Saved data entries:
<<<<

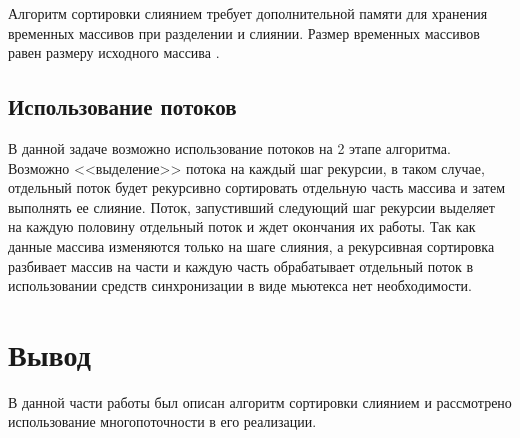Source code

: Алгоритм сортировки слиянием требует дополнительной памяти для хранения временных массивов при разделении и слиянии. Размер временных массивов равен размеру исходного массива \cite{merge-sort}.


\subsection{Использование потоков}
В данной задаче возможно использование потоков на 2 этапе алгоритма. Возможно <<выделение>> потока на каждый шаг рекурсии, в таком случае, 
отдельный поток будет рекурсивно сортировать отдельную часть массива  и затем выполнять ее слияние. Поток, запустивший следующий шаг рекурсии 
выделяет на каждую половину отдельный поток и ждет окончания их работы. Так как данные массива изменяются только на шаге слияния, а рекурсивная сортировка
разбивает массив на части и каждую часть обрабатывает отдельный поток в использовании средств синхронизации в виде мьютекса нет необходимости.

\section*{Вывод}
В данной части работы был описан алгоритм сортировки слиянием и рассмотрено использование многопоточности в его реализации.






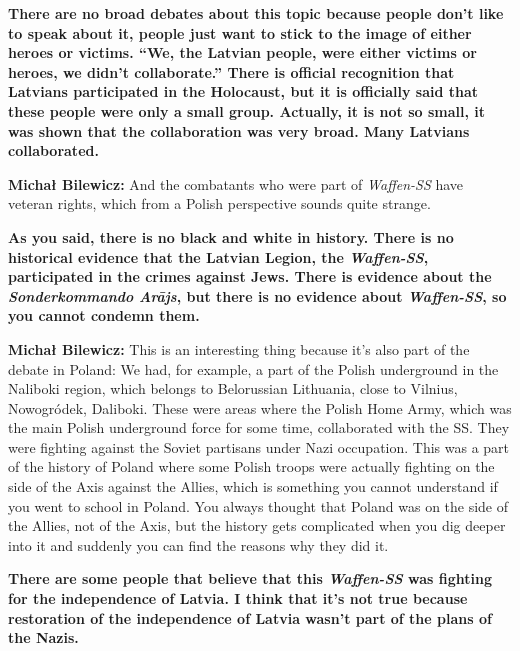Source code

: \textbf{There are no broad debates about this topic because people don't like to speak about it, people just want to stick to the image of either heroes or victims. ``We, the Latvian people, were either victims or heroes,  we didn’t collaborate.'' There is official recognition that Latvians participated in the Holocaust, but it is officially said that these people were only a small group. Actually, it is not so small, it was shown that the collaboration was very broad. Many Latvians collaborated.} 

\textbf{Michał Bilewicz:} And the combatants who were part of \textit{Waffen-SS} have veteran rights, which from a Polish perspective sounds quite strange. 

\textbf{As you said, there is no black and white in history. There is no historical evidence that the Latvian Legion, the \textit{Waffen-SS}, participated in the crimes against Jews. There is evidence about the \textit{Sonderkommando Arājs}, but there is no evidence about \textit{Waffen-SS}, so you cannot condemn them.}

\textbf{Michał Bilewicz:} This is an interesting thing because it's also part of the debate in Poland: We had, for example, a part of the Polish underground in the Naliboki region, which belongs to Belorussian Lithuania, close to Vilnius, Nowogródek, Daliboki. These were areas where the Polish Home Army, which was the main Polish underground force for some time, collaborated with the SS. They were fighting against the Soviet partisans under Nazi occupation. This was a part of the history of Poland where some Polish troops were actually fighting on the side of the Axis against the Allies, which is something you cannot understand if you went to school in Poland. You always thought that Poland was on the side of the Allies, not of the Axis, but the history gets complicated when you dig deeper into it and suddenly you can find the reasons why they did it. 

\textbf{There are some people that believe that this \textit{Waffen-SS} was fighting for the independence of Latvia. I think that it’s not true because restoration of the independence of Latvia wasn't part of the plans of the Nazis.} 


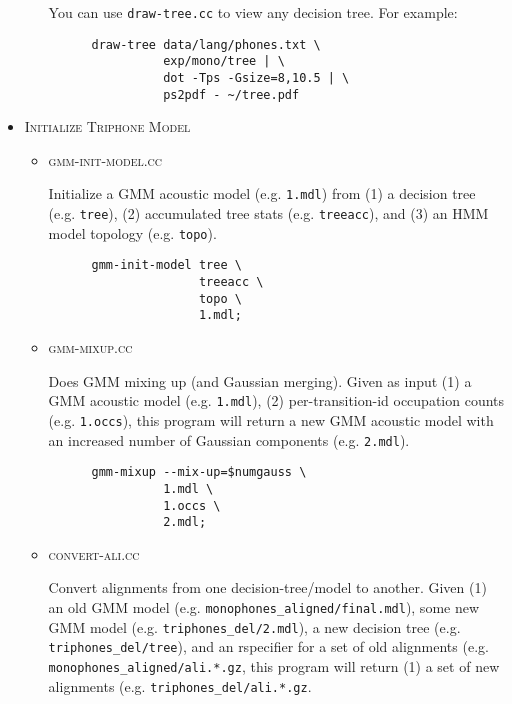 \documentclass[10pt,a4paper]{article}
\begin{document}
\begin{itemize}
\begin{itemize}
    You can use \texttt{draw-tree.cc} to view any decision tree. For example: \\ 

    \begin{verbatim} 
      draw-tree data/lang/phones.txt \
                exp/mono/tree | \
                dot -Tps -Gsize=8,10.5 | \
                ps2pdf - ~/tree.pdf
    \end{verbatim}

  \end{itemize}

\vspace{1cm}

\item \textsc{Initialize Triphone Model}

  \begin{itemize}

    \vspace{.25cm}

  \item \textsc{gmm-init-model.cc}

    Initialize a GMM acoustic model (e.g. \texttt{1.mdl}) from (1) a decision tree (e.g. \texttt{tree}), (2) accumulated tree stats (e.g. \texttt{treeacc}), and (3) an HMM model topology (e.g. \texttt{topo}).

    \begin{verbatim}
      gmm-init-model tree \
                     treeacc \
                     topo \
                     1.mdl;
    \end{verbatim}


  \item \textsc{gmm-mixup.cc}

    Does GMM mixing up (and Gaussian merging). Given as input (1) a GMM acoustic model (e.g. \texttt{1.mdl}), (2) per-transition-id occupation counts (e.g. \texttt{1.occs}), this program will return a new GMM acoustic model with an increased number of Gaussian components (e.g. \texttt{2.mdl}).

    \begin{verbatim}
      gmm-mixup --mix-up=$numgauss \
                1.mdl \
                1.occs \
                2.mdl;
    \end{verbatim}

  \item \textsc{convert-ali.cc}

   Convert alignments from one decision-tree/model to another. Given (1) an old GMM model (e.g. \texttt{monophones\_aligned/final.mdl}), some new GMM model (e.g. \texttt{triphones\_del/2.mdl}), a new decision tree (e.g. \texttt{triphones\_del/tree}), and an rspecifier for a set of old alignments (e.g. \texttt{monophones\_aligned/ali.*.gz}, this program will return (1) a set of new alignments (e.g. \texttt{triphones\_del/ali.*.gz}. 


\end{itemize}
\end{itemize}
\end{document}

>>>>

# [TRY IT]
Give the entries above again exactly, minus their pictures.

# [RESULT]
Source code

: Алгоритм сортировки слиянием требует дополнительной памяти для хранения временных массивов при разделении и слиянии. Размер временных массивов равен размеру исходного массива \cite{merge-sort}.


\subsection{Использование потоков}
В данной задаче возможно использование потоков на 2 этапе алгоритма. Возможно <<выделение>> потока на каждый шаг рекурсии, в таком случае, 
отдельный поток будет рекурсивно сортировать отдельную часть массива  и затем выполнять ее слияние. Поток, запустивший следующий шаг рекурсии 
выделяет на каждую половину отдельный поток и ждет окончания их работы. Так как данные массива изменяются только на шаге слияния, а рекурсивная сортировка
разбивает массив на части и каждую часть обрабатывает отдельный поток в использовании средств синхронизации в виде мьютекса нет необходимости.

\section*{Вывод}
В данной части работы был описан алгоритм сортировки слиянием и рассмотрено использование многопоточности в его реализации.






Source code

: \textbf{There are no broad debates about this topic because people don't like to speak about it, people just want to stick to the image of either heroes or victims. ``We, the Latvian people, were either victims or heroes,  we didn’t collaborate.'' There is official recognition that Latvians participated in the Holocaust, but it is officially said that these people were only a small group. Actually, it is not so small, it was shown that the collaboration was very broad. Many Latvians collaborated.} 

\textbf{Michał Bilewicz:} And the combatants who were part of \textit{Waffen-SS} have veteran rights, which from a Polish perspective sounds quite strange. 

\textbf{As you said, there is no black and white in history. There is no historical evidence that the Latvian Legion, the \textit{Waffen-SS}, participated in the crimes against Jews. There is evidence about the \textit{Sonderkommando Arājs}, but there is no evidence about \textit{Waffen-SS}, so you cannot condemn them.}

\textbf{Michał Bilewicz:} This is an interesting thing because it's also part of the debate in Poland: We had, for example, a part of the Polish underground in the Naliboki region, which belongs to Belorussian Lithuania, close to Vilnius, Nowogródek, Daliboki. These were areas where the Polish Home Army, which was the main Polish underground force for some time, collaborated with the SS. They were fighting against the Soviet partisans under Nazi occupation. This was a part of the history of Poland where some Polish troops were actually fighting on the side of the Axis against the Allies, which is something you cannot understand if you went to school in Poland. You always thought that Poland was on the side of the Allies, not of the Axis, but the history gets complicated when you dig deeper into it and suddenly you can find the reasons why they did it. 

\textbf{There are some people that believe that this \textit{Waffen-SS} was fighting for the independence of Latvia. I think that it’s not true because restoration of the independence of Latvia wasn't part of the plans of the Nazis.} 


 \documentclass[10pt,a4paper]{article}
\begin{document}
\begin{itemize}
\begin{itemize}
    You can use \texttt{draw-tree.cc} to view any decision tree. For example: \\ 

    \begin{verbatim} 
      draw-tree data/lang/phones.txt \
                exp/mono/tree | \
                dot -Tps -Gsize=8,10.5 | \
                ps2pdf - ~/tree.pdf
    \end{verbatim}

  \end{itemize}

\vspace{1cm}

\item \textsc{Initialize Triphone Model}

  \begin{itemize}

    \vspace{.25cm}

  \item \textsc{gmm-init-model.cc}

    Initialize a GMM acoustic model (e.g. \texttt{1.mdl}) from (1) a decision tree (e.g. \texttt{tree}), (2) accumulated tree stats (e.g. \texttt{treeacc}), and (3) an HMM model topology (e.g. \texttt{topo}).

    \begin{verbatim}
      gmm-init-model tree \
                     treeacc \
                     topo \
                     1.mdl;
    \end{verbatim}


  \item \textsc{gmm-mixup.cc}

    Does GMM mixing up (and Gaussian merging). Given as input (1) a GMM acoustic model (e.g. \texttt{1.mdl}), (2) per-transition-id occupation counts (e.g. \texttt{1.occs}), this program will return a new GMM acoustic model with an increased number of Gaussian components (e.g. \texttt{2.mdl}).

    \begin{verbatim}
      gmm-mixup --mix-up=$numgauss \
                1.mdl \
                1.occs \
                2.mdl;
    \end{verbatim}

  \item \textsc{convert-ali.cc}

   Convert alignments from one decision-tree/model to another. Given (1) an old GMM model (e.g. \texttt{monophones\_aligned/final.mdl}), some new GMM model (e.g. \texttt{triphones\_del/2.mdl}), a new decision tree (e.g. \texttt{triphones\_del/tree}), and an rspecifier for a set of old alignments (e.g. \texttt{monophones\_aligned/ali.*.gz}, this program will return (1) a set of new alignments (e.g. \texttt{triphones\_del/ali.*.gz}. 


\end{itemize}
\end{itemize}
\end{document}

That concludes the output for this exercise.